There was this moment at Berkeley that is somehow stuck in my memory. It was the first week of class, and I was in a Chemistry lab class. We were supposed to partner up with the other person on the same bench to conduct an experiment that I no longer recall, and my partner was an Asian American girl. I remember that I initiated the conversation, probably either to make some introductions, or to talk about the experiment, but the girl looked puzzled. It was only after a little back and forth that I realized that she was having trouble understanding, and didn’t really bother to understand, my Singlish, a monotonous version of English from Singapore peppered with peculiar grammatical structures borrowed from Chinese and Malay.
Growing up in predominantly Chinese Singapore, and being blessed to have received my education in selected schools, my social circle growing up was, however, unfortunately elitist and narrow. I was always an insider, but in that moment in that laboratory, I suddenly felt, for the first time, like an outsider. My inability to speak naturally the language of the country I was in, put me in a situation where I was made to feel like I don’t belong. It was a lousy feeling, and over the next couple of years, efforts to not feel like an outsider ranged from forcing a pretentious but fake American accent, to hanging out only with other international students, to finally settling on a version of English that is still Singlish sounding but grammatically proper.
That sense of being an outsider in the lab is something that I would grapple with for a while, until I realized that the issue bothered me because I did not have a strong sense of an identity. I realized that without a strong sense of who I was, what I wanted was to just feel that I belong, to whatever social environment I may be in.
Born Malaysian, but growing up in Singapore, it is interesting to note the difference between the Chinese in the two countries since the 70’s. The Malaysian Chinese, being the minority and governed by a Malay-dominant political system that systematically puts them at a disadvantage, strove to preserve their language and culture by setting up Chinese schools where the language of instruction is Chinese. The culture was preserved for the Chinese who chose this path, even though the economic sense of this kind of education is often challenged, since graduates from this system often find themselves disadvantaged in the international job market because of their poor command of English. The Singaporean Chinese, on the other hand, had Chinese education ironically eradicated by a Chinese-dominant government, and were to receive an English-instructed education, with Chinese as a mandatory subject, as part of Lee Kuan Yew’s bilingual education policy. This made economic sense, as in one generation, a workforce able to work for foreign companies was created, but something was lost.
I was a product of the latter system, and even as I thank the system for the international mobility it has imparted on me, I was also an identity-less product of the same system. I was a Malaysian who couldn’t call myself Singaporean. I was a Chinese who realized he didn’t know a thing about China when he started to talk to other students from Hong Kong and Taiwan at Berkeley. I was a product of a British education system, as well as heavily influenced by American cultural exports, but was an outsider standing on a foreign land looking through a glass wall on a culture I could not be part of. And when I worked in China, I was a Chinese (华人, huárén) who could not understand the values of those who now seem have the exclusive right to call themselves Chinese (中国人, Zhōngguórén).
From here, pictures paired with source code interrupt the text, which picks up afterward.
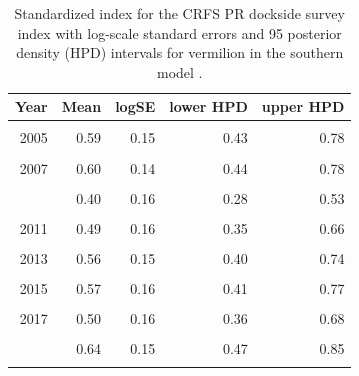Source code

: \documentclass[11pt,
  english,
  a4paper,
]{article}
\begin{document}
\begin{table}

\caption{\label{tab:tab-index-crfspr}Standardized index for the CRFS PR dockside survey index with log-scale standard errors and 95%
       posterior density (HPD) intervals for vermilion in the southern model .}
\centering
\begin{tabular}[t]{rrrrr}
\toprule
Year & Mean & logSE & lower HPD & upper HPD\\
\midrule
\cellcolor{gray!6}{2004} & \cellcolor{gray!6}{0.99} & \cellcolor{gray!6}{0.14} & \cellcolor{gray!6}{0.74} & \cellcolor{gray!6}{1.27}\\
2005 & 0.59 & 0.15 & 0.43 & 0.78\\
\cellcolor{gray!6}{2006} & \cellcolor{gray!6}{0.55} & \cellcolor{gray!6}{0.15} & \cellcolor{gray!6}{0.41} & \cellcolor{gray!6}{0.74}\\
2007 & 0.60 & 0.14 & 0.44 & 0.78\\
\cellcolor{gray!6}{2008} & \cellcolor{gray!6}{0.46} & \cellcolor{gray!6}{0.15} & \cellcolor{gray!6}{0.34} & \cellcolor{gray!6}{0.61}\\
\addlinespace
2009 & 0.40 & 0.16 & 0.28 & 0.53\\
\cellcolor{gray!6}{2010} & \cellcolor{gray!6}{0.41} & \cellcolor{gray!6}{0.16} & \cellcolor{gray!6}{0.29} & \cellcolor{gray!6}{0.56}\\
2011 & 0.49 & 0.16 & 0.35 & 0.66\\
\cellcolor{gray!6}{2012} & \cellcolor{gray!6}{0.47} & \cellcolor{gray!6}{0.17} & \cellcolor{gray!6}{0.33} & \cellcolor{gray!6}{0.64}\\
2013 & 0.56 & 0.15 & 0.40 & 0.74\\
\addlinespace
\cellcolor{gray!6}{2014} & \cellcolor{gray!6}{0.59} & \cellcolor{gray!6}{0.15} & \cellcolor{gray!6}{0.43} & \cellcolor{gray!6}{0.79}\\
2015 & 0.57 & 0.16 & 0.41 & 0.77\\
\cellcolor{gray!6}{2016} & \cellcolor{gray!6}{0.50} & \cellcolor{gray!6}{0.16} & \cellcolor{gray!6}{0.35} & \cellcolor{gray!6}{0.67}\\
2017 & 0.50 & 0.16 & 0.36 & 0.68\\
\cellcolor{gray!6}{2018} & \cellcolor{gray!6}{0.44} & \cellcolor{gray!6}{0.17} & \cellcolor{gray!6}{0.31} & \cellcolor{gray!6}{0.60}\\
\addlinespace
2019 & 0.64 & 0.15 & 0.47 & 0.85\\
\cellcolor{gray!6}{2020} & \cellcolor{gray!6}{0.51} & \cellcolor{gray!6}{0.24} & \cellcolor{gray!6}{0.31} & \cellcolor{gray!6}{0.78}\\
\bottomrule
\end{tabular}
\end{table}
\end{document}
And there in started a process where I slowly tried to reconcile all of these. I remember reading “The Journey of Man” by Spencer Wells a number of years back, and was intrigued by his odyssey to prove that all humans could trace some part of their DNA to a common source in Africa. It was a story to convince us that “all of us are the same”, and of our oneness. I was convinced by that story for a number of years, but over time, I have actually come to embrace another story. That is, humans could have had one common source that originated in Africa, but that source could have intermixed with a number of other independent sources around the world. It could be why there is so much diversity around the world.
And as I come to terms with embracing that I am part of that diversity, that my “non-identity” is part of my unique identity, I also find that being an outsider sometimes might not be a bad thing. At least it is part of the process of realizing that there is nothing wrong with diversity, if we can look beyond our own “foreignness”, and connect with each and every person with the intent to be understanding, and to be kind. And that is something I truly enjoy as part of my travels after I’ve found some peace with myself, and something that I hope you can enjoy along with me and Language Domus too, that is the possibility of “see[ing] fully who [we] shall become in foreign, unpossessed places.”